EXERCISE OBJECTIVE – Once the pictures are removed, reproduce what is left of the data below exactly.

GIVEN INFORMATION –

---*---

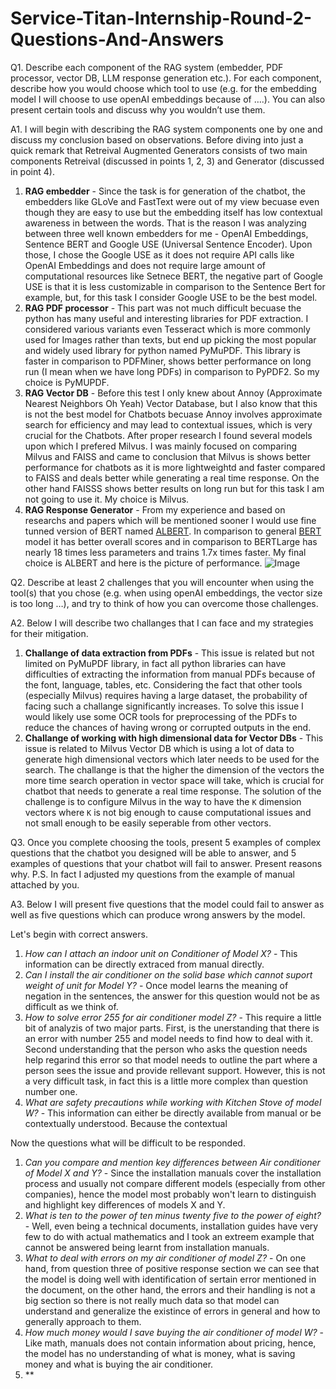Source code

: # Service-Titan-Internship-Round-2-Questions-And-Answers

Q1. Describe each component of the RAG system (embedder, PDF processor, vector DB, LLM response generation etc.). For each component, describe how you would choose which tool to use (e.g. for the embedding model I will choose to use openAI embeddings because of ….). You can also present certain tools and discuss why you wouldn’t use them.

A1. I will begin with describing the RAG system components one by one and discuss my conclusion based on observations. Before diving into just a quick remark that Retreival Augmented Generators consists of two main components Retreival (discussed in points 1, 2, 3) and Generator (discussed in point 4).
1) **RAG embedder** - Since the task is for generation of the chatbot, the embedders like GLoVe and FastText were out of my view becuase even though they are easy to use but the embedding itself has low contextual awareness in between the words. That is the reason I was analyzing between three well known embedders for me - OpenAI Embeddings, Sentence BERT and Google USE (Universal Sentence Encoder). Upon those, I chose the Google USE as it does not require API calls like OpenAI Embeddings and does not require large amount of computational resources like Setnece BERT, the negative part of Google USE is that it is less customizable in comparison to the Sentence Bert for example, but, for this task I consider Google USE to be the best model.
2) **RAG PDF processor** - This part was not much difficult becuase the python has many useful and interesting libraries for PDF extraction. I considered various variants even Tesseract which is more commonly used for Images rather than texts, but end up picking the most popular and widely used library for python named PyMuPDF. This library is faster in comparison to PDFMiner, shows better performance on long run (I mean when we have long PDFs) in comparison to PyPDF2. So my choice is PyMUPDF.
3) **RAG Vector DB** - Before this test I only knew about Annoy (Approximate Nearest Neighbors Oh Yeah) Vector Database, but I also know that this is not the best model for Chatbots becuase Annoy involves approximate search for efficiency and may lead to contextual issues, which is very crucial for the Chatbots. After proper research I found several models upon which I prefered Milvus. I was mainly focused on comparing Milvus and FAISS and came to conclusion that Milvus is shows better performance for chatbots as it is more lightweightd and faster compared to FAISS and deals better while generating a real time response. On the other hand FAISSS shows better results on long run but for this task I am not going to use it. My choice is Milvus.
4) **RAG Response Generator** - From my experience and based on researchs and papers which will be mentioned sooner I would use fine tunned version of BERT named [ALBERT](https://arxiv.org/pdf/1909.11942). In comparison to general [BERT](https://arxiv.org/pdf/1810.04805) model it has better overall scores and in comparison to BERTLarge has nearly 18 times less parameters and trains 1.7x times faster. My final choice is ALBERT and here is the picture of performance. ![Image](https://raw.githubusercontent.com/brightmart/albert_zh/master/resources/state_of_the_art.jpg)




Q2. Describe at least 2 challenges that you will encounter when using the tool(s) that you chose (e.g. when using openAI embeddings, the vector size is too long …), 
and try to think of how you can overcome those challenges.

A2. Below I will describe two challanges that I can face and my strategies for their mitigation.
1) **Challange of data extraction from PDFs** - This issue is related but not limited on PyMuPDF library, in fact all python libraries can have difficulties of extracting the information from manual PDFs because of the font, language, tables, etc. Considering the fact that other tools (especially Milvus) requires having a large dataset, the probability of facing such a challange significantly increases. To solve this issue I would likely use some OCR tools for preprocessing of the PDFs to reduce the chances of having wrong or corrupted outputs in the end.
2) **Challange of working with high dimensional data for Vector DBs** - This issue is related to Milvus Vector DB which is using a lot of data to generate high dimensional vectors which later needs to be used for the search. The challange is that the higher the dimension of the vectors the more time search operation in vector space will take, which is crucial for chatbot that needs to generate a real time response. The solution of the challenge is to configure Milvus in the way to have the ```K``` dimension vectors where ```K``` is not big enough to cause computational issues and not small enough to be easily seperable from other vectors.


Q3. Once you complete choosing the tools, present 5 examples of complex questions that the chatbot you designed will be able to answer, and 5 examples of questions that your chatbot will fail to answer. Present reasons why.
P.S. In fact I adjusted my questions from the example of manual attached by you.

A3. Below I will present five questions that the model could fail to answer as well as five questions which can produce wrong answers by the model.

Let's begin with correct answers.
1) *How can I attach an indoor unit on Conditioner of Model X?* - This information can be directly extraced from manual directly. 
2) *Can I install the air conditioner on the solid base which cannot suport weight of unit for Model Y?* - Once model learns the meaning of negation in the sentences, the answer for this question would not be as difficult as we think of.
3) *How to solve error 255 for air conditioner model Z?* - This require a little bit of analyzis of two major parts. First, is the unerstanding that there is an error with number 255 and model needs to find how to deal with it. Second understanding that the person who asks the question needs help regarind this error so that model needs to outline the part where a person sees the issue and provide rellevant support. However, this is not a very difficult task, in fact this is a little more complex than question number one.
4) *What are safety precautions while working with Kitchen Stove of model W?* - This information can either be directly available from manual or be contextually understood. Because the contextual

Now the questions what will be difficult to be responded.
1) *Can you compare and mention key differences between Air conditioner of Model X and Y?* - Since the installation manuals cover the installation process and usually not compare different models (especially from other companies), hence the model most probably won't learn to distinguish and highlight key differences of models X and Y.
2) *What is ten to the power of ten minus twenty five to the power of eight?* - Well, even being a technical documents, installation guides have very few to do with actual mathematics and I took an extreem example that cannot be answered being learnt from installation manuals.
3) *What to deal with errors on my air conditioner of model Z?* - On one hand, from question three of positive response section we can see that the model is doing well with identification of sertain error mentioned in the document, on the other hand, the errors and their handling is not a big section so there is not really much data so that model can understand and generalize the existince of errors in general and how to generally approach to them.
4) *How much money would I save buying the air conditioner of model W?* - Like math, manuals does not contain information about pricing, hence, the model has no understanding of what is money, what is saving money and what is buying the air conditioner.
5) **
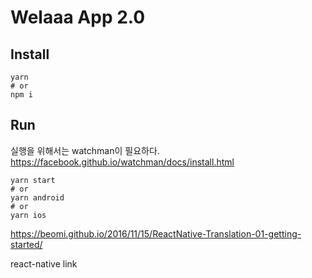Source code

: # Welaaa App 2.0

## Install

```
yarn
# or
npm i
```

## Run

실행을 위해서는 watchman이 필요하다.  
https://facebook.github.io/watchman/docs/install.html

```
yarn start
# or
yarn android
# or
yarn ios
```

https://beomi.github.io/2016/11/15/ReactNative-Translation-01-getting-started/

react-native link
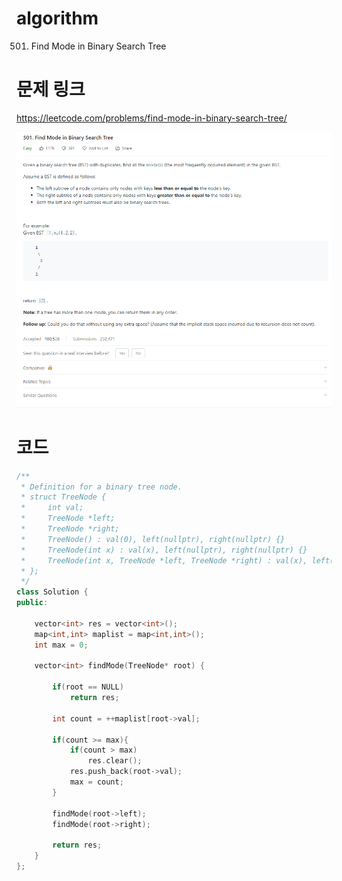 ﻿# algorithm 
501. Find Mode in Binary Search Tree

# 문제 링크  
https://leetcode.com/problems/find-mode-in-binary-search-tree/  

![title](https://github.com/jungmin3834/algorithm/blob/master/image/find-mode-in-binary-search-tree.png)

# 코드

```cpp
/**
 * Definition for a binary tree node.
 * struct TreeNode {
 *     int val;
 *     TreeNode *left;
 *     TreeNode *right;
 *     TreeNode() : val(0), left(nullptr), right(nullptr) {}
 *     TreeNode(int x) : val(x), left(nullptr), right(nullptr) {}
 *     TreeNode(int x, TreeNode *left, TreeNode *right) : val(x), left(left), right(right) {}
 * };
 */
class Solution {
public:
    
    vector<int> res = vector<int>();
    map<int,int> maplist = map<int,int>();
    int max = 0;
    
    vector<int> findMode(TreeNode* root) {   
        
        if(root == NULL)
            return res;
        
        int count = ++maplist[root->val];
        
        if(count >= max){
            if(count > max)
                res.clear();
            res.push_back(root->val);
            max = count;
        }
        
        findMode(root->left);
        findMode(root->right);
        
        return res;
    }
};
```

---*---

TASK RESPONSE –
Source code

: # Service-Titan-Internship-Round-2-Questions-And-Answers

Q1. Describe each component of the RAG system (embedder, PDF processor, vector DB, LLM response generation etc.). For each component, describe how you would choose which tool to use (e.g. for the embedding model I will choose to use openAI embeddings because of ….). You can also present certain tools and discuss why you wouldn’t use them.

A1. I will begin with describing the RAG system components one by one and discuss my conclusion based on observations. Before diving into just a quick remark that Retreival Augmented Generators consists of two main components Retreival (discussed in points 1, 2, 3) and Generator (discussed in point 4).
1) **RAG embedder** - Since the task is for generation of the chatbot, the embedders like GLoVe and FastText were out of my view becuase even though they are easy to use but the embedding itself has low contextual awareness in between the words. That is the reason I was analyzing between three well known embedders for me - OpenAI Embeddings, Sentence BERT and Google USE (Universal Sentence Encoder). Upon those, I chose the Google USE as it does not require API calls like OpenAI Embeddings and does not require large amount of computational resources like Setnece BERT, the negative part of Google USE is that it is less customizable in comparison to the Sentence Bert for example, but, for this task I consider Google USE to be the best model.
2) **RAG PDF processor** - This part was not much difficult becuase the python has many useful and interesting libraries for PDF extraction. I considered various variants even Tesseract which is more commonly used for Images rather than texts, but end up picking the most popular and widely used library for python named PyMuPDF. This library is faster in comparison to PDFMiner, shows better performance on long run (I mean when we have long PDFs) in comparison to PyPDF2. So my choice is PyMUPDF.
3) **RAG Vector DB** - Before this test I only knew about Annoy (Approximate Nearest Neighbors Oh Yeah) Vector Database, but I also know that this is not the best model for Chatbots becuase Annoy involves approximate search for efficiency and may lead to contextual issues, which is very crucial for the Chatbots. After proper research I found several models upon which I prefered Milvus. I was mainly focused on comparing Milvus and FAISS and came to conclusion that Milvus is shows better performance for chatbots as it is more lightweightd and faster compared to FAISS and deals better while generating a real time response. On the other hand FAISSS shows better results on long run but for this task I am not going to use it. My choice is Milvus.
4) **RAG Response Generator** - From my experience and based on researchs and papers which will be mentioned sooner I would use fine tunned version of BERT named [ALBERT](https://arxiv.org/pdf/1909.11942). In comparison to general [BERT](https://arxiv.org/pdf/1810.04805) model it has better overall scores and in comparison to BERTLarge has nearly 18 times less parameters and trains 1.7x times faster. My final choice is ALBERT and here is the picture of performance. ![Image](https://raw.githubusercontent.com/brightmart/albert_zh/master/resources/state_of_the_art.jpg)




Q2. Describe at least 2 challenges that you will encounter when using the tool(s) that you chose (e.g. when using openAI embeddings, the vector size is too long …), 
and try to think of how you can overcome those challenges.

A2. Below I will describe two challanges that I can face and my strategies for their mitigation.
1) **Challange of data extraction from PDFs** - This issue is related but not limited on PyMuPDF library, in fact all python libraries can have difficulties of extracting the information from manual PDFs because of the font, language, tables, etc. Considering the fact that other tools (especially Milvus) requires having a large dataset, the probability of facing such a challange significantly increases. To solve this issue I would likely use some OCR tools for preprocessing of the PDFs to reduce the chances of having wrong or corrupted outputs in the end.
2) **Challange of working with high dimensional data for Vector DBs** - This issue is related to Milvus Vector DB which is using a lot of data to generate high dimensional vectors which later needs to be used for the search. The challange is that the higher the dimension of the vectors the more time search operation in vector space will take, which is crucial for chatbot that needs to generate a real time response. The solution of the challenge is to configure Milvus in the way to have the ```K``` dimension vectors where ```K``` is not big enough to cause computational issues and not small enough to be easily seperable from other vectors.


Q3. Once you complete choosing the tools, present 5 examples of complex questions that the chatbot you designed will be able to answer, and 5 examples of questions that your chatbot will fail to answer. Present reasons why.
P.S. In fact I adjusted my questions from the example of manual attached by you.

A3. Below I will present five questions that the model could fail to answer as well as five questions which can produce wrong answers by the model.

Let's begin with correct answers.
1) *How can I attach an indoor unit on Conditioner of Model X?* - This information can be directly extraced from manual directly. 
2) *Can I install the air conditioner on the solid base which cannot suport weight of unit for Model Y?* - Once model learns the meaning of negation in the sentences, the answer for this question would not be as difficult as we think of.
3) *How to solve error 255 for air conditioner model Z?* - This require a little bit of analyzis of two major parts. First, is the unerstanding that there is an error with number 255 and model needs to find how to deal with it. Second understanding that the person who asks the question needs help regarind this error so that model needs to outline the part where a person sees the issue and provide rellevant support. However, this is not a very difficult task, in fact this is a little more complex than question number one.
4) *What are safety precautions while working with Kitchen Stove of model W?* - This information can either be directly available from manual or be contextually understood. Because the contextual

Now the questions what will be difficult to be responded.
1) *Can you compare and mention key differences between Air conditioner of Model X and Y?* - Since the installation manuals cover the installation process and usually not compare different models (especially from other companies), hence the model most probably won't learn to distinguish and highlight key differences of models X and Y.
2) *What is ten to the power of ten minus twenty five to the power of eight?* - Well, even being a technical documents, installation guides have very few to do with actual mathematics and I took an extreem example that cannot be answered being learnt from installation manuals.
3) *What to deal with errors on my air conditioner of model Z?* - On one hand, from question three of positive response section we can see that the model is doing well with identification of sertain error mentioned in the document, on the other hand, the errors and their handling is not a big section so there is not really much data so that model can understand and generalize the existince of errors in general and how to generally approach to them.
4) *How much money would I save buying the air conditioner of model W?* - Like math, manuals does not contain information about pricing, hence, the model has no understanding of what is money, what is saving money and what is buying the air conditioner.
5) **
Source code

: # Welaaa App 2.0

## Install

```
yarn
# or
npm i
```

## Run

실행을 위해서는 watchman이 필요하다.  
https://facebook.github.io/watchman/docs/install.html

```
yarn start
# or
yarn android
# or
yarn ios
```

https://beomi.github.io/2016/11/15/ReactNative-Translation-01-getting-started/

react-native link
 ﻿# algorithm 
501. Find Mode in Binary Search Tree

# 문제 링크  
https://leetcode.com/problems/find-mode-in-binary-search-tree/  

![title](https://github.com/jungmin3834/algorithm/blob/master/image/find-mode-in-binary-search-tree.png)

# 코드

```cpp
/**
 * Definition for a binary tree node.
 * struct TreeNode {
 *     int val;
 *     TreeNode *left;
 *     TreeNode *right;
 *     TreeNode() : val(0), left(nullptr), right(nullptr) {}
 *     TreeNode(int x) : val(x), left(nullptr), right(nullptr) {}
 *     TreeNode(int x, TreeNode *left, TreeNode *right) : val(x), left(left), right(right) {}
 * };
 */
class Solution {
public:
    
    vector<int> res = vector<int>();
    map<int,int> maplist = map<int,int>();
    int max = 0;
    
    vector<int> findMode(TreeNode* root) {   
        
        if(root == NULL)
            return res;
        
        int count = ++maplist[root->val];
        
        if(count >= max){
            if(count > max)
                res.clear();
            res.push_back(root->val);
            max = count;
        }
        
        findMode(root->left);
        findMode(root->right);
        
        return res;
    }
};
```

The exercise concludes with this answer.